Here’s a list of indexes (with a little camouflage) from a system I was looking at recently [Ed: some time in 2008]. It’s typical of the over-indexing problems that I see fairly frequently. I got this list by running a query similar to:
select index_name, column_name from user_ind_columns where table_name = 'XXXXX' order by index_name, column_position ;
You could enhance this by query to use dba_ind_columns, of course, and add all sorts of extras by joining to dba_tab_columns, dba_indexes, and dba_ind_expressions to pick up details about mandatory columns, column types, uniqueness, index types, and functions involved in function-based indexes. In the case of my example, I used a slightly more sophisticated query to show the expressions used in function-based indexes – and here’s the list of indexes I found on one table:
ap_fun_fk_i ( fun_id ) ap_grp_fk_i ( grp_id ) ap_grp_fun_id_i( grp_id,fun_id ) ap_org_ap_i ( org_id,ap_id ) ap_org_fk_i ( org_id ) ap_per_ap_i ( per_id,ap_id ) ap_per_fk_i ( per_id ) ap_pk ( ap_id ) ap_ud_i ( trunc(update_date) )
This system had a convenient naming convention, PK in the name indicates the primary key, and FK indicates foreign keys. You can see immediately that we seem to have several redundant indexes as far as protecting foreign keys is concerned.
On top of this, we might decide that since there are only a few organizations (org_id) we could benefit by compressing the index on (org_id, ap_id) on its first column. We might also compress the index on functions (fun_id) as well – although we might go one step further and decide that we will never delete functions or update the key values, and drop the index altogether.
Following the thought about compression, we could also consider compressing the index on (trunc(update_date)) – a fairly large amount of data gets updated each day, so the value is quite repetitive, similarly (grp_id, fun_id) is also fairly repetitive, so we might compress on both columns.
This leaves us with:
ap_grp_fun_id_i ( grp_id,fun_id ) compress 2 ap_org_ap_i ( org_id,ap_id ) compress 1 ap_per_ap_i ( per_id,ap_id ) ap_pk ( ap_id ) ap_ud_i ( trunc(update_date) ) compress 1
The reduction in the number of indexes is likely to reduce the undo and redo by about 40% as we insert (single row) data into this table, as well as reducing the possible I/O demand by the same sort of percentage. At the same time, the effect of the compression could (in this case) eliminate a further 10% to 15% of I/O related to this table because of the reduction in size of the indexes.
The only remaining issue to consider is whether there is anything about the nature of our processing that suggests the need for housekeeping on these indexes – and the index on trunc(update_date) is an ideal candidate for consideration.
As we update data, we are going to delete entries from blocks in the left hand end of the index and insert them at the right hand end of the index. Depending on the rate and pattern of updates it is possible that a large number of blocks at the left hand end of the index will become close to empty – this could have a significant impact on the effectiveness of the buffer cache and might encourage us to use the coalesce command on the index every few days. (If this sounds familiar, I have written about this particular index in the past.)

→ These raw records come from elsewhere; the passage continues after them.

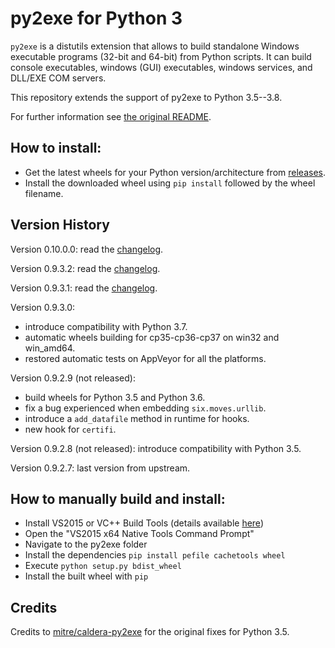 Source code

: py2exe for Python 3
===================

`py2exe` is a distutils extension that allows to build standalone
Windows executable programs (32-bit and 64-bit) from Python scripts.
It can build console executables, windows (GUI) executables, windows
services, and DLL/EXE COM servers.

This repository extends the support of py2exe to Python 3.5--3.8.

For further information see [the original README](README_ORIGINAL.rst).

How to install:
-------
- Get the latest wheels for your Python version/architecture from [releases](https://github.com/albertosottile/py2exe/releases).
- Install the downloaded wheel using `pip install` followed by the wheel filename. 

Version History
-------
Version 0.10.0.0:
read the [changelog](https://github.com/albertosottile/py2exe/releases/tag/v0.10.0.0).

Version 0.9.3.2:
read the [changelog](https://github.com/albertosottile/py2exe/releases/tag/v0.9.3.2).

Version 0.9.3.1:
read the [changelog](https://github.com/albertosottile/py2exe/releases/tag/v0.9.3.1).

Version 0.9.3.0:
- introduce compatibility with Python 3.7.
- automatic wheels building for cp35-cp36-cp37 on win32 and win_amd64.
- restored automatic tests on AppVeyor for all the platforms.

Version 0.9.2.9 (not released):
- build wheels for Python 3.5 and Python 3.6.
- fix a bug experienced when embedding `six.moves.urllib`.
- introduce a `add_datafile` method in runtime for hooks.
- new hook for `certifi`.

Version 0.9.2.8 (not released): introduce compatibility with Python 3.5.

Version 0.9.2.7: last version from upstream.

How to manually build and install:
-------
- Install VS2015 or VC++ Build Tools (details available [here](https://wiki.python.org/moin/WindowsCompilers#Microsoft_Visual_C.2B-.2B-_14.2_standalone:_Build_Tools_for_Visual_Studio_2019_.28x86.2C_x64.2C_ARM.2C_ARM64.29))
- Open the "VS2015 x64 Native Tools Command Prompt" 
- Navigate to the py2exe folder
- Install the dependencies `pip install pefile cachetools wheel`
- Execute `python setup.py bdist_wheel`
- Install the built wheel with `pip`

Credits
--------
Credits to [mitre/caldera-py2exe](https://github.com/mitre/caldera-py2exe) for the 
original fixes for Python 3.5.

Having thought about that, you might then wonder why we have an index on trunc(update_date) at all. A query that tries to find all rows updated on a certain date, or range of dates, may have to jump around all over the table to acquire a lot of data. Who wants to do this, and how often? It’s possible that the index exists for a particular report that runs just once per day – perhaps there is an argument for dropping this index as well.
It’s very easy to create more indexes than you really need, and indexes can be very expensive to maintain. Sometimes you can spot “obviously” redundant indexes simply by inspecting index names and column names. A few reasonable guesses may allow you to drop some indexes and make others more efficient with a minimum of risk and effort.